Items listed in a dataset
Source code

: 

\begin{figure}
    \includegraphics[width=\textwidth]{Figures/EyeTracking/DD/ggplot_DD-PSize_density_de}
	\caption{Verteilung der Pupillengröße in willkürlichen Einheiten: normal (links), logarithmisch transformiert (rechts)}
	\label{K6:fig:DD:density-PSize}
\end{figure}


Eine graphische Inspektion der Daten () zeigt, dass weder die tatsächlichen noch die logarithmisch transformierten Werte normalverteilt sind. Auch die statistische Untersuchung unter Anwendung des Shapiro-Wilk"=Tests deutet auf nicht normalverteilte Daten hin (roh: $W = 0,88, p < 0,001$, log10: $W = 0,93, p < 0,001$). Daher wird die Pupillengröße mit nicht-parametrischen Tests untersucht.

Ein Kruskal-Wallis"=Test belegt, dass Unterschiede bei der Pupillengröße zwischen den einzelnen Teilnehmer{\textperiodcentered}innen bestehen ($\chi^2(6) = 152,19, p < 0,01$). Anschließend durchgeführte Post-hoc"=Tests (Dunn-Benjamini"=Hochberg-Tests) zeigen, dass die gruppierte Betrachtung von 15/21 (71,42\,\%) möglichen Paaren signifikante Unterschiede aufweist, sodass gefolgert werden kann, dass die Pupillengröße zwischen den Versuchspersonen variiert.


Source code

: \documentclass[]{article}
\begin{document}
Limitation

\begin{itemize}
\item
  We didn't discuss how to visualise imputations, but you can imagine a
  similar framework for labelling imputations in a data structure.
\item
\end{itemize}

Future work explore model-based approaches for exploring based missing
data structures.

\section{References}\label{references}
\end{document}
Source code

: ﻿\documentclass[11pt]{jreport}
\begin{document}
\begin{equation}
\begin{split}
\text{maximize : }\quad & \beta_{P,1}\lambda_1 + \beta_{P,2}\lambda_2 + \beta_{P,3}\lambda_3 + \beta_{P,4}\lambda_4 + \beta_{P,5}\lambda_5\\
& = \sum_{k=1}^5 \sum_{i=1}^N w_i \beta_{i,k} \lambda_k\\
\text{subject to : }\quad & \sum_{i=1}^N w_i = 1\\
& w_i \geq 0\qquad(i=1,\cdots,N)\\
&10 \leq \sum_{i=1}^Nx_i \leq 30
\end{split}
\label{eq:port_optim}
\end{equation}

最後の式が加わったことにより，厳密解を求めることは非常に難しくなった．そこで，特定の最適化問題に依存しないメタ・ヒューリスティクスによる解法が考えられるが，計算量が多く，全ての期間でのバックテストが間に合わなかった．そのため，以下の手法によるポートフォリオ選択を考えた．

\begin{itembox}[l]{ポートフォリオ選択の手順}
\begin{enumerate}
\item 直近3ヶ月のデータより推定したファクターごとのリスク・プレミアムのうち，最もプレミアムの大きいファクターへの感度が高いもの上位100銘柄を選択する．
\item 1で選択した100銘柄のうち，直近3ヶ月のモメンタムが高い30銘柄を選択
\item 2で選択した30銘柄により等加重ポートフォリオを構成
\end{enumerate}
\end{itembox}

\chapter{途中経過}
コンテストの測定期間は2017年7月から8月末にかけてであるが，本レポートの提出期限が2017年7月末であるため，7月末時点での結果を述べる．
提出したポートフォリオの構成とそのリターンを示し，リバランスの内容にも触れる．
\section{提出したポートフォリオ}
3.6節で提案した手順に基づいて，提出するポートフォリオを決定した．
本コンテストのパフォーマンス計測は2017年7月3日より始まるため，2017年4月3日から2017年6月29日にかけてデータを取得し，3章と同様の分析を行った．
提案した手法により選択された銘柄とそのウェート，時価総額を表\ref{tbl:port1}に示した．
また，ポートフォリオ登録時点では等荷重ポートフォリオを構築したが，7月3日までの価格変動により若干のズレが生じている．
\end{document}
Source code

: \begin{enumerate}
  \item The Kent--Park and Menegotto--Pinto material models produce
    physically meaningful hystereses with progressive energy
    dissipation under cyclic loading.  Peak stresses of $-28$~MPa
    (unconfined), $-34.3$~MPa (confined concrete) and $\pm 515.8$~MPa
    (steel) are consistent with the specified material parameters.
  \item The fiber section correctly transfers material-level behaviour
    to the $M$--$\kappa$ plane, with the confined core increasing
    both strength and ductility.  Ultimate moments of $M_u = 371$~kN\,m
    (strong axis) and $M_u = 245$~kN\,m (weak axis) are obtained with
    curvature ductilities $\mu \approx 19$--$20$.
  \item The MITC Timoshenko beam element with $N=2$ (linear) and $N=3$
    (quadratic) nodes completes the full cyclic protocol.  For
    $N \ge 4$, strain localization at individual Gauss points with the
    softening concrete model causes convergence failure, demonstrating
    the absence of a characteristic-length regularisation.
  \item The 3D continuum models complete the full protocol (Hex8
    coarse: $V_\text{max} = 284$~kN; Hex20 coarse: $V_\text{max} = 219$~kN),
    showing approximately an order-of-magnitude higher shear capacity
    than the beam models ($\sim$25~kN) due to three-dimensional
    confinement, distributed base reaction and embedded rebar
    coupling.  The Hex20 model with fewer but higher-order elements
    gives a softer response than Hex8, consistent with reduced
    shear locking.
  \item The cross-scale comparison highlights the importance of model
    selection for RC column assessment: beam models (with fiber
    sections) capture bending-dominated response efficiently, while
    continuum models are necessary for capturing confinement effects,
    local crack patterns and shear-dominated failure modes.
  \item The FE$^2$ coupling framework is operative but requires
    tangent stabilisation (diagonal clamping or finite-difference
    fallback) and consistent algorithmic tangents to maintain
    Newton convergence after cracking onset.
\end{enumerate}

Instructions to follow ->
Every line above should be written out again exactly as it stands.

Reply ->
Source code

: 

\begin{figure}
    \includegraphics[width=\textwidth]{Figures/EyeTracking/DD/ggplot_DD-PSize_density_de}
	\caption{Verteilung der Pupillengröße in willkürlichen Einheiten: normal (links), logarithmisch transformiert (rechts)}
	\label{K6:fig:DD:density-PSize}
\end{figure}


Eine graphische Inspektion der Daten () zeigt, dass weder die tatsächlichen noch die logarithmisch transformierten Werte normalverteilt sind. Auch die statistische Untersuchung unter Anwendung des Shapiro-Wilk"=Tests deutet auf nicht normalverteilte Daten hin (roh: $W = 0,88, p < 0,001$, log10: $W = 0,93, p < 0,001$). Daher wird die Pupillengröße mit nicht-parametrischen Tests untersucht.

Ein Kruskal-Wallis"=Test belegt, dass Unterschiede bei der Pupillengröße zwischen den einzelnen Teilnehmer{\textperiodcentered}innen bestehen ($\chi^2(6) = 152,19, p < 0,01$). Anschließend durchgeführte Post-hoc"=Tests (Dunn-Benjamini"=Hochberg-Tests) zeigen, dass die gruppierte Betrachtung von 15/21 (71,42\,\%) möglichen Paaren signifikante Unterschiede aufweist, sodass gefolgert werden kann, dass die Pupillengröße zwischen den Versuchspersonen variiert.


Source code

: \documentclass[]{article}
\begin{document}
Limitation

\begin{itemize}
\item
  We didn't discuss how to visualise imputations, but you can imagine a
  similar framework for labelling imputations in a data structure.
\item
\end{itemize}

Future work explore model-based approaches for exploring based missing
data structures.

\section{References}\label{references}
\end{document}
Source code

: ﻿\documentclass[11pt]{jreport}
\begin{document}
\begin{equation}
\begin{split}
\text{maximize : }\quad & \beta_{P,1}\lambda_1 + \beta_{P,2}\lambda_2 + \beta_{P,3}\lambda_3 + \beta_{P,4}\lambda_4 + \beta_{P,5}\lambda_5\\
& = \sum_{k=1}^5 \sum_{i=1}^N w_i \beta_{i,k} \lambda_k\\
\text{subject to : }\quad & \sum_{i=1}^N w_i = 1\\
& w_i \geq 0\qquad(i=1,\cdots,N)\\
&10 \leq \sum_{i=1}^Nx_i \leq 30
\end{split}
\label{eq:port_optim}
\end{equation}

最後の式が加わったことにより，厳密解を求めることは非常に難しくなった．そこで，特定の最適化問題に依存しないメタ・ヒューリスティクスによる解法が考えられるが，計算量が多く，全ての期間でのバックテストが間に合わなかった．そのため，以下の手法によるポートフォリオ選択を考えた．

\begin{itembox}[l]{ポートフォリオ選択の手順}
\begin{enumerate}
\item 直近3ヶ月のデータより推定したファクターごとのリスク・プレミアムのうち，最もプレミアムの大きいファクターへの感度が高いもの上位100銘柄を選択する．
\item 1で選択した100銘柄のうち，直近3ヶ月のモメンタムが高い30銘柄を選択
\item 2で選択した30銘柄により等加重ポートフォリオを構成
\end{enumerate}
\end{itembox}

\chapter{途中経過}
コンテストの測定期間は2017年7月から8月末にかけてであるが，本レポートの提出期限が2017年7月末であるため，7月末時点での結果を述べる．
提出したポートフォリオの構成とそのリターンを示し，リバランスの内容にも触れる．
\section{提出したポートフォリオ}
3.6節で提案した手順に基づいて，提出するポートフォリオを決定した．
本コンテストのパフォーマンス計測は2017年7月3日より始まるため，2017年4月3日から2017年6月29日にかけてデータを取得し，3章と同様の分析を行った．
提案した手法により選択された銘柄とそのウェート，時価総額を表\ref{tbl:port1}に示した．
また，ポートフォリオ登録時点では等荷重ポートフォリオを構築したが，7月3日までの価格変動により若干のズレが生じている．
\end{document}
Source code

: \begin{enumerate}
  \item The Kent--Park and Menegotto--Pinto material models produce
    physically meaningful hystereses with progressive energy
    dissipation under cyclic loading.  Peak stresses of $-28$~MPa
    (unconfined), $-34.3$~MPa (confined concrete) and $\pm 515.8$~MPa
    (steel) are consistent with the specified material parameters.
  \item The fiber section correctly transfers material-level behaviour
    to the $M$--$\kappa$ plane, with the confined core increasing
    both strength and ductility.  Ultimate moments of $M_u = 371$~kN\,m
    (strong axis) and $M_u = 245$~kN\,m (weak axis) are obtained with
    curvature ductilities $\mu \approx 19$--$20$.
  \item The MITC Timoshenko beam element with $N=2$ (linear) and $N=3$
    (quadratic) nodes completes the full cyclic protocol.  For
    $N \ge 4$, strain localization at individual Gauss points with the
    softening concrete model causes convergence failure, demonstrating
    the absence of a characteristic-length regularisation.
  \item The 3D continuum models complete the full protocol (Hex8
    coarse: $V_\text{max} = 284$~kN; Hex20 coarse: $V_\text{max} = 219$~kN),
    showing approximately an order-of-magnitude higher shear capacity
    than the beam models ($\sim$25~kN) due to three-dimensional
    confinement, distributed base reaction and embedded rebar
    coupling.  The Hex20 model with fewer but higher-order elements
    gives a softer response than Hex8, consistent with reduced
    shear locking.
  \item The cross-scale comparison highlights the importance of model
    selection for RC column assessment: beam models (with fiber
    sections) capture bending-dominated response efficiently, while
    continuum models are necessary for capturing confinement effects,
    local crack patterns and shear-dominated failure modes.
  \item The FE$^2$ coupling framework is operative but requires
    tangent stabilisation (diagonal clamping or finite-difference
    fallback) and consistent algorithmic tangents to maintain
    Newton convergence after cracking onset.
\end{enumerate}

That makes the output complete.